The complete terms and conditions for the Offer, including a description of the procedures for accepting the Offer, are set out in the Offer Document. The Offer Document will be sent to all shareholders of Seaway7 registered in Seaway7’s shareholder register in VPS on the date of the Offer Document, provided they are resident in jurisdictions where the Offer Document may be lawfully distributed.
The Offer Document will also be available at research.fearnleysecurities.no/transactions/.
The board of directors of Subsea7 has authorised the issuance of the Consideration Shares to be delivered pursuant to the Offer.
Rune Magnus Lundetræ, the chairman of the board of directors of Seaway7, has informed Subsea7 that he intends to tender his shares in Seaway7 in the Offer.
Following completion of the Transactions, expected to take place during March 2023, the Subsea7 Group will own 93.94% of the issued and outstanding share capital of Seaway7. Subsea7 will, following completion of the Offer use its right (and each remaining shareholder in Seaway7 would have the right to require Subsea7) to initiate a compulsory acquisition (squeeze-out) of the remaining Seaway7 shares not tendered in the Offer pursuant to Section 4-25 of the Norwegian Public Limited Liability Companies Act.
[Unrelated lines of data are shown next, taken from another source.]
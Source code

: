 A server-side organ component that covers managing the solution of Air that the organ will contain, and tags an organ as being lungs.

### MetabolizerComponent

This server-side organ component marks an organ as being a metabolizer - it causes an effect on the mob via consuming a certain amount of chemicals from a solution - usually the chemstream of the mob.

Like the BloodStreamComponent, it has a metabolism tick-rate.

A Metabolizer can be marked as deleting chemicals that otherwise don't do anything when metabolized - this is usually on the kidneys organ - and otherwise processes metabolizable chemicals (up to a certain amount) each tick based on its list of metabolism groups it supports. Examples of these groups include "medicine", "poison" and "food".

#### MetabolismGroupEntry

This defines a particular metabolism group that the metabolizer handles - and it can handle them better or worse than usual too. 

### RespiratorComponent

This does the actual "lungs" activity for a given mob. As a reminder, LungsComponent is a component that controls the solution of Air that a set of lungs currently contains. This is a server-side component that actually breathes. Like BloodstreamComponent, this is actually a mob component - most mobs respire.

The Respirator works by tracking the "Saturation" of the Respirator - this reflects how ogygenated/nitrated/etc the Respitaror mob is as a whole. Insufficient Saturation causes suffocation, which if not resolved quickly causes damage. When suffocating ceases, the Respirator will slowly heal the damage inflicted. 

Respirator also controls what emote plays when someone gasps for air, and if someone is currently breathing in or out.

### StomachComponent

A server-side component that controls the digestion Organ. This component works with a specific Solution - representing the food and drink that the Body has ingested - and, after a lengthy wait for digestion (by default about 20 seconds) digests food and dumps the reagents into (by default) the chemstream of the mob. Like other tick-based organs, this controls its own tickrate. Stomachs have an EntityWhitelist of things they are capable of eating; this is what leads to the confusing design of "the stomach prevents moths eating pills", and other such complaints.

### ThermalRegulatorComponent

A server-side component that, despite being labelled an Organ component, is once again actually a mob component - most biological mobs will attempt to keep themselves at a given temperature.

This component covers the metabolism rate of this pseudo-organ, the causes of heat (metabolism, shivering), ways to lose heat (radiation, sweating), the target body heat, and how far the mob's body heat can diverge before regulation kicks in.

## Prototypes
Subsea7 will apply for a delisting off the Seaway7 shares from Euronext Growth Oslo following the initiation of the compulsory acquisition.
About the Offeror:
Subsea7 is a global leader in the delivery of offshore projects and services for the energy industry. Subsea7 makes the offshore energy transition possible through the continuous evolution of lower-carbon oil and gas and by enabling the growth of renewables and emerging energy. Subsea7’s offshore operations span five decades, successfully completing over 1000+ projects.
Advisors:
Fearnley Securities AS is acting as receiving agent (the “Receiving Agent”) and Advokatfirmaet Wiersholm AS is acting as legal advisor to Subsea7. Wikborg Rein Advokatfirma AS is acting as legal advisor to Seaway7.
Further information:
The Offer Document will be available on the website of the Receiving Agent at research.fearnleysecurities.no/transactions/.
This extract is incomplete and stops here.